▸ Prompt
Your task is to restate exactly the lines from the one holding "rate, rather than" to the end of the entries below, inclusive.

▸ Given records
————

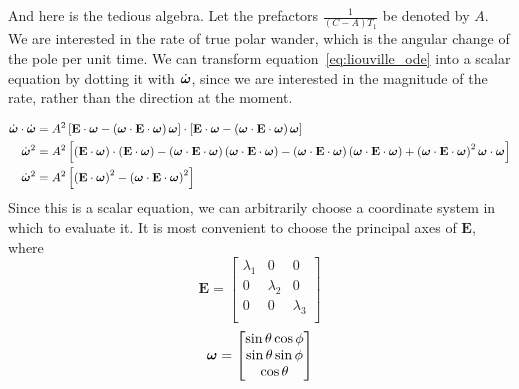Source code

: \documentclass[extra,mreferee]{gji}
\begin{document}
And here is the tedious algebra.  Let the prefactors $\frac{1}{(C-A)T_1}$ be denoted by $A$.
We are interested in the rate of true polar wander, which is the angular change of the pole
per unit time. We can transform equation~\ref{eq:liouville_ode} into a scalar equation by dotting it
with $\dot{\mitbf{\omega}}$, since we are interested in the magnitude of the rate, rather than
the direction at the moment.

\begin{equation}
\begin{aligned}
\dot{\mitbf{\omega}} \cdot \dot{\mitbf{\omega}} &= 
A^2 \left[ \mathbf{E}\cdot \mitbf{\omega} - \left(\mitbf{\omega} \cdot \mathbf{E} \cdot \mitbf{\omega} \right)\mitbf{\omega}\right]
\cdot \left[ \mathbf{E}\cdot \mitbf{\omega} - \left(\mitbf{\omega} \cdot \mathbf{E} \cdot \mitbf{\omega} \right)\mitbf{\omega}\right] \\
\dot{\mitbf{\omega}}^2  &= 
A^2 \left[ \left(\mathbf{E}\cdot \mitbf{\omega}\right)\cdot \left(\mathbf{E}\cdot \mitbf{\omega}\right)
 - \left(\mitbf{\omega} \cdot \mathbf{E} \cdot \mitbf{\omega} \right) \left( \mitbf{\omega}\cdot \mathbf{E} \cdot \mitbf{\omega} \right) 
 - \left(\mitbf{\omega} \cdot \mathbf{E} \cdot \mitbf{\omega} \right) \left( \mitbf{\omega}\cdot \mathbf{E} \cdot \mitbf{\omega} \right) 
 + \left(\mitbf{\omega} \cdot \mathbf{E} \cdot \mitbf{\omega} \right)^2 \mitbf{\omega}\cdot \mitbf{\omega} 
\right]\\
\dot{\mitbf{\omega}}^2  &= 
A^2 \left[ \left(\mathbf{E}\cdot \mitbf{\omega}\right)^2
 - \left(\mitbf{\omega} \cdot \mathbf{E} \cdot \mitbf{\omega} \right)^2 
\right]\\
\end{aligned}
\end{equation}
Since this is a scalar equation, we can arbitrarily choose a coordinate system in which to evaluate it.
It is most convenient to choose the principal axes of $\mathbf{E}$, where
\begin{equation}
\mathbf{E} = 
\begin{bmatrix}
\lambda_1 & 0 & 0 \\
0 & \lambda_2 & 0 \\
0 & 0 & \lambda_3 \\
\end{bmatrix}
\end{equation}
\begin{equation}
\mitbf{\omega} = 
\begin{bmatrix}
\sin{\theta} \cos{\phi} \\
\sin{\theta} \sin{\phi} \\
\cos{\theta} \\
\end{bmatrix}
\end{equation}
\end{document}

————

▸ Reply to the task
with $\dot{\mitbf{\omega}}$, since we are interested in the magnitude of the rate, rather than
the direction at the moment.

\begin{equation}
\begin{aligned}
\dot{\mitbf{\omega}} \cdot \dot{\mitbf{\omega}} &= 
A^2 \left[ \mathbf{E}\cdot \mitbf{\omega} - \left(\mitbf{\omega} \cdot \mathbf{E} \cdot \mitbf{\omega} \right)\mitbf{\omega}\right]
\cdot \left[ \mathbf{E}\cdot \mitbf{\omega} - \left(\mitbf{\omega} \cdot \mathbf{E} \cdot \mitbf{\omega} \right)\mitbf{\omega}\right] \\
\dot{\mitbf{\omega}}^2  &= 
A^2 \left[ \left(\mathbf{E}\cdot \mitbf{\omega}\right)\cdot \left(\mathbf{E}\cdot \mitbf{\omega}\right)
 - \left(\mitbf{\omega} \cdot \mathbf{E} \cdot \mitbf{\omega} \right) \left( \mitbf{\omega}\cdot \mathbf{E} \cdot \mitbf{\omega} \right) 
 - \left(\mitbf{\omega} \cdot \mathbf{E} \cdot \mitbf{\omega} \right) \left( \mitbf{\omega}\cdot \mathbf{E} \cdot \mitbf{\omega} \right) 
 + \left(\mitbf{\omega} \cdot \mathbf{E} \cdot \mitbf{\omega} \right)^2 \mitbf{\omega}\cdot \mitbf{\omega} 
\right]\\
\dot{\mitbf{\omega}}^2  &= 
A^2 \left[ \left(\mathbf{E}\cdot \mitbf{\omega}\right)^2
 - \left(\mitbf{\omega} \cdot \mathbf{E} \cdot \mitbf{\omega} \right)^2 
\right]\\
\end{aligned}
\end{equation}
Since this is a scalar equation, we can arbitrarily choose a coordinate system in which to evaluate it.
It is most convenient to choose the principal axes of $\mathbf{E}$, where
\begin{equation}
\mathbf{E} = 
\begin{bmatrix}
\lambda_1 & 0 & 0 \\
0 & \lambda_2 & 0 \\
0 & 0 & \lambda_3 \\
\end{bmatrix}
\end{equation}
\begin{equation}
\mitbf{\omega} = 
\begin{bmatrix}
\sin{\theta} \cos{\phi} \\
\sin{\theta} \sin{\phi} \\
\cos{\theta} \\
\end{bmatrix}
\end{equation}
\end{document}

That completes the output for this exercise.